Have just had one of those awesome cycle rides home at night when the sky is full of stars, the moon is shining on the Rhine, the ruined castle on the hill is all lit up and even the scary bit where there are no people and no streetlights and, now that I think about it, no road, isn’t all that scary.
You know, one of those cycle rides. And it is all thanks to my new bike!
Since deciding to leave my job, I have been practising fiscal prudence. My best effort to date has been getting to Bangkok airport for 45 baht (82 pence). Continuing in this vein, I went to the second-hand bike fair in Cologne yesterday with the hope of picking up a bargain to replace my last bike, which got stolen. Miraculously, and despite the best efforts of various dodgy gentlemen to sell me something that they had clearly just fished out of the canal, I found a really good, cheap bike, which has immediately become my favourite thing. It doesn’t need to be given a ridiculously affected name like Sir Walter or Brutus, its predecessors. It is simply… Pegasus.
For a start, it has 21 gears, thus allowing me to go super fast. It has neither a saddle covered with gaffer tape nor a pedal that sticks out at a 70 degree angle (both common motifs at said bike fair). And it is navy blue – one of the best colours in the whole world, if not the universe. Buying an object has made me very happy, which has made me rethink my entire position on modern market capitalism.
Strictly speaking, I should acknowledge that my thriftiness is partly undone by the fact that the Pegasus is not actually the only bike that I bought this week. Yes, OK, I bought another one first on Tuesday, but honestly, it is unrideable.
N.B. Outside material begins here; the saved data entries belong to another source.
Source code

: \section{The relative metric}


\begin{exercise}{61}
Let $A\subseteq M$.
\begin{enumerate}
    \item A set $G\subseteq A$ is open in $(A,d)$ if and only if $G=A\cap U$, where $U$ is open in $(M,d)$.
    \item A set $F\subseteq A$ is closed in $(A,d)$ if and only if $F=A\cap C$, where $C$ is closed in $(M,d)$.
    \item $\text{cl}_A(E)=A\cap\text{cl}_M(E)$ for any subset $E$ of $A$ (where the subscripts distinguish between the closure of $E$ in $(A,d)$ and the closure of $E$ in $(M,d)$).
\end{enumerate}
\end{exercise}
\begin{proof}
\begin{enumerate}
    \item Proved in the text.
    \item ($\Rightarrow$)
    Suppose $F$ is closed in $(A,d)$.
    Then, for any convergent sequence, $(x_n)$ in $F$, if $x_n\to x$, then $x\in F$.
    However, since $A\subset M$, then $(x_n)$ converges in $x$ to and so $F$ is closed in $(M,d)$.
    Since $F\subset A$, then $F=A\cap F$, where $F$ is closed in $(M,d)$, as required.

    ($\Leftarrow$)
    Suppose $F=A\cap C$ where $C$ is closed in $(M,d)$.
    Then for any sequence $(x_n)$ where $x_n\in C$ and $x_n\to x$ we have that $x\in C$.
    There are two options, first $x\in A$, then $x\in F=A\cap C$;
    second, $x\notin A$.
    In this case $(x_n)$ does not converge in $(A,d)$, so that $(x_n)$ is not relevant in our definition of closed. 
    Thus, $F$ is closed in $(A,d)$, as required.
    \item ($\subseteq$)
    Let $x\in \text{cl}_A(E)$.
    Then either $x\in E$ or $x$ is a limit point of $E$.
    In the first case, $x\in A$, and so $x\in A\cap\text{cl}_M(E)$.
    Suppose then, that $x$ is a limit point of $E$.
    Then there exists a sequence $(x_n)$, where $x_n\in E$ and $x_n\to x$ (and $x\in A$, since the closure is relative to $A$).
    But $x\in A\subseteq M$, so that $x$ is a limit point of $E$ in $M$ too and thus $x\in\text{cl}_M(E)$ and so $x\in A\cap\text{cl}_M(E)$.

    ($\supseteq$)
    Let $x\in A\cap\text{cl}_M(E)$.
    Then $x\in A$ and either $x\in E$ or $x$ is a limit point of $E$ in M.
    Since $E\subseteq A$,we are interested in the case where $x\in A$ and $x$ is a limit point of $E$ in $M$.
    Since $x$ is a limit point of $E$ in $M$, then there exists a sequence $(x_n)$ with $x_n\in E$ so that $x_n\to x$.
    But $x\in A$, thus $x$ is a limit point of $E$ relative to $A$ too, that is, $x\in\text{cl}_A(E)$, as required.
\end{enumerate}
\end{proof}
I had turned up at this social project place in north Bonn – an enormous shed with maybe 60 bikes outside and more indoors. “I’m looking for a bike, please,” I said. The man pointed to a modest looking silver number (since christened Slim Shady). “That one,” he said. “Um, thank you, is that the only bike you have for sale [in this GIANT SHED FULL OF BIKES]?” I asked (I didn’t actually say the bit in brackets). Yes, I was told; there was a waiting list otherwise. I took a hard, Prudent look at Slim. “It may not be perfect,” I told myself, “but we are in a new era of scrimpitude. Beggars can’t be choosers!”
So, after a brief spin in the car park (on the bike, I mean, not a whirling dervish moment), during which Slim Shady proved to be passable by going in a straight line and not falling apart, I bought it, feeling extremely pleased with myself in all things fiscal. As I cycled away, having parted with 150 smackers, I ignored the strange noise the gears were making. “Nice little bike, that,” I imagined my dad saying, much as he told me that there was nothing wrong with the Mini Metro I was about to take my driving test in when in fact the clutch had failed (I failed too).
But I was unable to delude myself for long. As I rode to the office, I couldn’t help but notice that the Shadester was so exuberantly sprung that the chief sensation was one not of forward motion but of going up and down as if on a pogo stick. Even the pedals seemed to have suspension. What’s more, I realised with a sinking feeling that the bike was so small that I had to sit on it like a coachman hunched against the rain. I did manage to hitch up the saddle to penny farthing-like heights, which helped until it gradually slithered down and allowed me to be overtaken by old women on Lady Bikes. Truly, something that should never happen to anyone.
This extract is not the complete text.